(Work order): Without any images, write the data out exactly as it appears.

─── Records ───

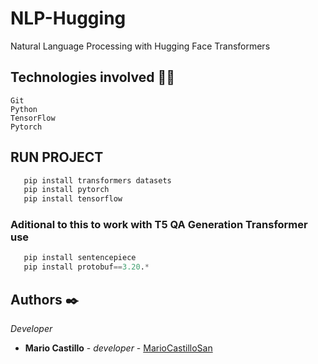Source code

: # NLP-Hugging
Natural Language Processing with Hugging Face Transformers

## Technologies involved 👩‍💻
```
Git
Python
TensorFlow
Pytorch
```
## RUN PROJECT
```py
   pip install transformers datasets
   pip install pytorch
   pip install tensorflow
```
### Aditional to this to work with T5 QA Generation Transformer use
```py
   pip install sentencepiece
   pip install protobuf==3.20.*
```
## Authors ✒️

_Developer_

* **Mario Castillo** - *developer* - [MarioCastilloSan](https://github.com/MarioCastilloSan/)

───

(Task result):
Source code

: # NLP-Hugging
Natural Language Processing with Hugging Face Transformers

## Technologies involved 👩‍💻
```
Git
Python
TensorFlow
Pytorch
```
## RUN PROJECT
```py
   pip install transformers datasets
   pip install pytorch
   pip install tensorflow
```
### Aditional to this to work with T5 QA Generation Transformer use
```py
   pip install sentencepiece
   pip install protobuf==3.20.*
```
## Authors ✒️

_Developer_

* **Mario Castillo** - *developer* - [MarioCastilloSan](https://github.com/MarioCastilloSan/)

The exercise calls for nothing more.